§ Exercise: Lines below that hold the word "Vinci" must be copied in full.

+++ Exercise material +++

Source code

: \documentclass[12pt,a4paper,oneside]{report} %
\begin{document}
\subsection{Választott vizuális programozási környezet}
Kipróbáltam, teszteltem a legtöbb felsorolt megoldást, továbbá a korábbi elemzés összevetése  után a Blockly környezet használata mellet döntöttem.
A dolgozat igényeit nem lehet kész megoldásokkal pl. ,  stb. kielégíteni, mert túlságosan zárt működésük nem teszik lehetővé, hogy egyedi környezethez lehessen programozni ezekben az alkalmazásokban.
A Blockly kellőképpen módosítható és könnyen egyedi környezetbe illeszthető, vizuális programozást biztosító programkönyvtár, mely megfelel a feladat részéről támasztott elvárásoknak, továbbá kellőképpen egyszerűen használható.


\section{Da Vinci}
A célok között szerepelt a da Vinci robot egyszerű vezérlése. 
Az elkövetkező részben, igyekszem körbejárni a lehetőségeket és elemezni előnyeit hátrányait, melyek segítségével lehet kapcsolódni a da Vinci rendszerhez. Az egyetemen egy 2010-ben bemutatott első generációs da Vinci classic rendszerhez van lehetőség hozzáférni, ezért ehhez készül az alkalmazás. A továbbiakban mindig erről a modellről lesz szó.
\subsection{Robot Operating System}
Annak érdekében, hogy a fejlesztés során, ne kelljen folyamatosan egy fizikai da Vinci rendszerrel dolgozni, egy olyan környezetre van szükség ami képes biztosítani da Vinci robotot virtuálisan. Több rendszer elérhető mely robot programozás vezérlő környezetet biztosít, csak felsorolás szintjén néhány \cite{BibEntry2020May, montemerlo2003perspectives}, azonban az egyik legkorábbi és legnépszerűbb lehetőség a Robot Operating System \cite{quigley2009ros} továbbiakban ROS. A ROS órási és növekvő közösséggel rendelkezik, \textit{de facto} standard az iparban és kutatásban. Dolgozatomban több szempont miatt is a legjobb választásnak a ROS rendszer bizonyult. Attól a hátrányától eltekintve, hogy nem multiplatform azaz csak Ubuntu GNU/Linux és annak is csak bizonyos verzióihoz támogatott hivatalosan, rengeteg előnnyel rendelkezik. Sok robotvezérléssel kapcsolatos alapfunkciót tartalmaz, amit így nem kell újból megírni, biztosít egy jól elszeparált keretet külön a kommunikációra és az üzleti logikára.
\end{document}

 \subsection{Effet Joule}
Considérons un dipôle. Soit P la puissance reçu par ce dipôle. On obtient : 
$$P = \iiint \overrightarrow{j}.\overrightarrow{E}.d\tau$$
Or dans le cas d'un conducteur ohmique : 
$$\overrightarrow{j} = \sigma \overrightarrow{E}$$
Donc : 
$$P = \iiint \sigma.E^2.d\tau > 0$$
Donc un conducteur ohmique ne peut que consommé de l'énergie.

+++

§ Output:
\section{Da Vinci}
A célok között szerepelt a da Vinci robot egyszerű vezérlése. 
Az elkövetkező részben, igyekszem körbejárni a lehetőségeket és elemezni előnyeit hátrányait, melyek segítségével lehet kapcsolódni a da Vinci rendszerhez. Az egyetemen egy 2010-ben bemutatott első generációs da Vinci classic rendszerhez van lehetőség hozzáférni, ezért ehhez készül az alkalmazás. A továbbiakban mindig erről a modellről lesz szó.
Annak érdekében, hogy a fejlesztés során, ne kelljen folyamatosan egy fizikai da Vinci rendszerrel dolgozni, egy olyan környezetre van szükség ami képes biztosítani da Vinci robotot virtuálisan. Több rendszer elérhető mely robot programozás vezérlő környezetet biztosít, csak felsorolás szintjén néhány \cite{BibEntry2020May, montemerlo2003perspectives}, azonban az egyik legkorábbi és legnépszerűbb lehetőség a Robot Operating System \cite{quigley2009ros} továbbiakban ROS. A ROS órási és növekvő közösséggel rendelkezik, \textit{de facto} standard az iparban és kutatásban. Dolgozatomban több szempont miatt is a legjobb választásnak a ROS rendszer bizonyult. Attól a hátrányától eltekintve, hogy nem multiplatform azaz csak Ubuntu GNU/Linux és annak is csak bizonyos verzióihoz támogatott hivatalosan, rengeteg előnnyel rendelkezik. Sok robotvezérléssel kapcsolatos alapfunkciót tartalmaz, amit így nem kell újból megírni, biztosít egy jól elszeparált keretet külön a kommunikációra és az üzleti logikára.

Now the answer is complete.